Many of Flann O’Brien’s yarns feature a good long bike ride or a drive out of Dublin “to establish the bona fides”, in order to get a late-night drink or “tincture” in the foothills of the surrounding mountains during the “closed hours”. But that’s another story.
The Easter Rising and the Flying Columns
On a more serious note, this year happens to mark another anniversary: the centenary of the Easter Rising, in which bicycles played a vital military role in ferrying messages / medical supplies / arms / combatants.
Two legendary “runners” for the Irish forces during the Rising were in fact not running but cycling. Brothers Michael and John Walker were champion racing cyclists, and spent much of the Rising conveying messages on their bikes to the rebel outposts around the city.
During the subsequent War of Independence, IRA leader Michael Collins famously used a High Nelly to cycle around unmolested, despite a £10,000 bounty on his head. In town and country, his Flying Columns based their guerrilla tactics not on flying machines but on (flying) bicycles.
To mark the role of the humble bicycle in the struggle for Irish Independence, vintage bikes from the time will be on display in Smithfield Square this Easter Monday from 11am. Possibly including a High Nelly or two.
But one cannot conclude this reflection on the Irish bicycle without mentioning the “BicyKILLS” photographic series by leading artist Sean Hillen.
While working on his brilliant “Untitled Broken Umbrella” project (about abandoned umbrellas), Sean also trained his camera on, as he put it, “the wounded and dead (well, vandalised is the word I think)” bicycles around Dublin’s city centre.
He began the bike project in 1998 because “nobody else was doing it and I believe they represented some kind of a message.” Incidentally, Sean’s dad was a bicycle mechanic and Sean spent his own youth fixing the machines.
Sean is probably most famous for his semi-surreal Irelantis collages.
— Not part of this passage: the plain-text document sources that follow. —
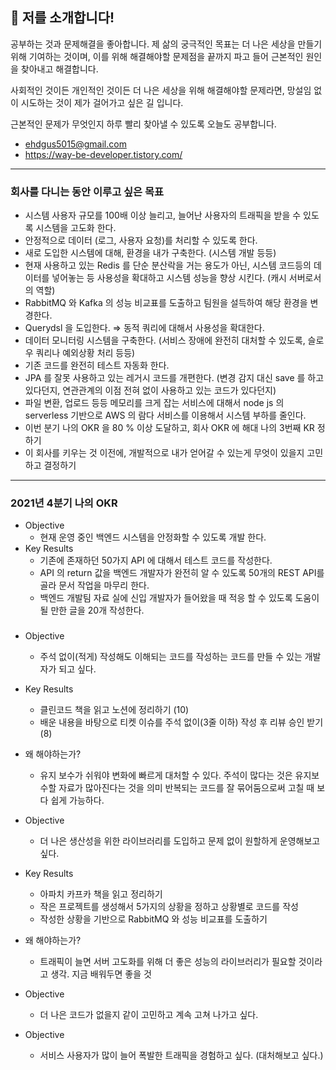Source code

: 📌 저를 소개합니다!
-
공부하는 것과 문제해결을 좋아합니다. 제 삶의 궁극적인 목표는 더 나은 세상을 만들기 위해 기여하는 것이며, 이를 위해 해결해야할 문제점을 끝까지 파고 들어 근본적인 원인을 찾아내고 해결합니다.

사회적인 것이든 개인적인 것이든 더 나은 세상을 위해 해결해야할 문제라면, 망설임 없이 시도하는 것이 제가 걸어가고 싶은 길 입니다.

근본적인 문제가 무엇인지 하루 빨리 찾아낼 수 있도록 오늘도 공부합니다.

* ehdgus5015@gmail.com
* https://way-be-developer.tistory.com/

---

### 회사를 다니는 동안 이루고 싶은 목표
- 시스템 사용자 규모를 100배 이상 늘리고, 늘어난 사용자의 트래픽을 받을 수 있도록 시스템을 고도화 한다.
- 안정적으로 데이터 (로그, 사용자 요청)를 처리할 수 있도록 한다.
- 새로 도입한 시스템에 대해, 환경을 내가 구축한다. (시스템 개발 등등)
- 현재 사용하고 있는 Redis 를 단순 분산락을 거는 용도가 아닌, 시스템 코드등의 데이터를 넣어놓는 등 사용성을 확대하고 시스템 성능을 향상 시킨다. (캐시 서버로서의 역할)
- RabbitMQ 와 Kafka 의 성능 비교표를 도출하고 팀원을 설득하여 해당 환경을 변경한다.
- Querydsl 을 도입한다. ⇒ 동적 쿼리에 대해서 사용성을 확대한다.
- 데이터 모니터링 시스템을 구축한다. (서비스 장애에 완전히 대처할 수 있도록, 슬로우 쿼리나 예외상황 처리 등등)
- 기존 코드를 완전히 테스트 자동화 한다.
- JPA 를 잘못 사용하고 있는 레거시 코드를 개편한다. (변경 감지 대신 save 를 하고 있다던지, 연관관계의 이점 전혀 없이 사용하고 있는 코드가 있다던지)
- 파일 변환, 업로드 등등 메모리를 크게 잡는 서비스에 대해서 node js 의 serverless 기반으로 AWS 의 람다 서비스를 이용해서 시스템 부하를 줄인다.
- 이번 분기 나의 OKR 을 80 % 이상 도달하고, 회사 OKR 에 해대 나의 3번째 KR 정하기
- 이 회사를 키우는 것 이전에, 개발적으로 내가 얻어갈 수 있는게 무엇이 있을지 고민하고 결정하기
---

### 2021년 4분기 나의 OKR
* Objective
  * 현재 운영 중인 백엔드 시스템을 안정화할 수 있도록 개발 한다.
* Key Results
  - 기존에 존재하던 50가지 API 에 대해서 테스트 코드를 작성한다.
  - API 의 return 값을 백엔드 개발자가 완전히 알 수 있도록 50개의 REST API를 골라 문서 작업을 마무리 한다.
  - 백엔드 개발팀 자료 실에 신입 개발자가 들어왔을 때 적응 할 수 있도록 도움이 될 만한 글을 20개 작성한다.

### 
* Objective
  * 주석 없이(적게) 작성해도 이해되는 코드를 작성하는 코드를 만들 수 있는 개발자가 되고 싶다.
* Key Results
  * 클린코드 책을 읽고 노션에 정리하기 (10)
  * 배운 내용을 바탕으로 티켓 이슈를 주석 없이(3줄 이하) 작성 후 리뷰 승인 받기 (8)
* 왜 해야하는가? 
  * 유지 보수가 쉬워야 변화에 빠르게 대처할 수 있다. 주석이 많다는 것은 유지보수할 자료가 많아진다는 것을 의미 반복되는 코드를 잘 묶어둠으로써 고칠 때 보다 쉽게 가능하다. 

* Objective
  * 더 나은 생산성을 위한 라이브러리를 도입하고 문제 없이 원할하게 운영해보고 싶다. 
* Key Results
  * 아파치 카프카 책을 읽고 정리하기
  * 작은 프로젝트를 생성해서 5가지의 상황을 정하고 상황별로 코드를 작성
  * 작성한 상황을 기반으로 RabbitMQ 와 성능 비교표를 도출하기
* 왜 해야하는가?
  * 트래픽이 늘면 서버 고도화를 위해 더 좋은 성능의 라이브러리가 필요할 것이라고 생각. 지금 배워두면 좋을 것

* Objective
  * 더 나은 코드가 없을지 같이 고민하고 계속 고쳐 나가고 싶다.
* Objective
  * 서비스 사용자가 많이 늘어 폭발한 트래픽을 경험하고 싶다. (대처해보고 싶다.)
Check them out – they are very Flann O’Brieny, if you know what I mean, though Sean’s work has spawned a more modern adjective: “Hillenesque”.
(* OK, before our Celtic cousins start piping up, the Dunlop tyre was indeed invented by the veterinary surgeon John Dunlop, who was from Scotland. But this was while he was living in Ireland, where he spent most of his career. He later sold his rights to the pneumatic tyres to a company he formed with the president of the Irish Cyclists’ Association, Harvey Du Cros, for a small sum and a modest shareholding in the tyre business.)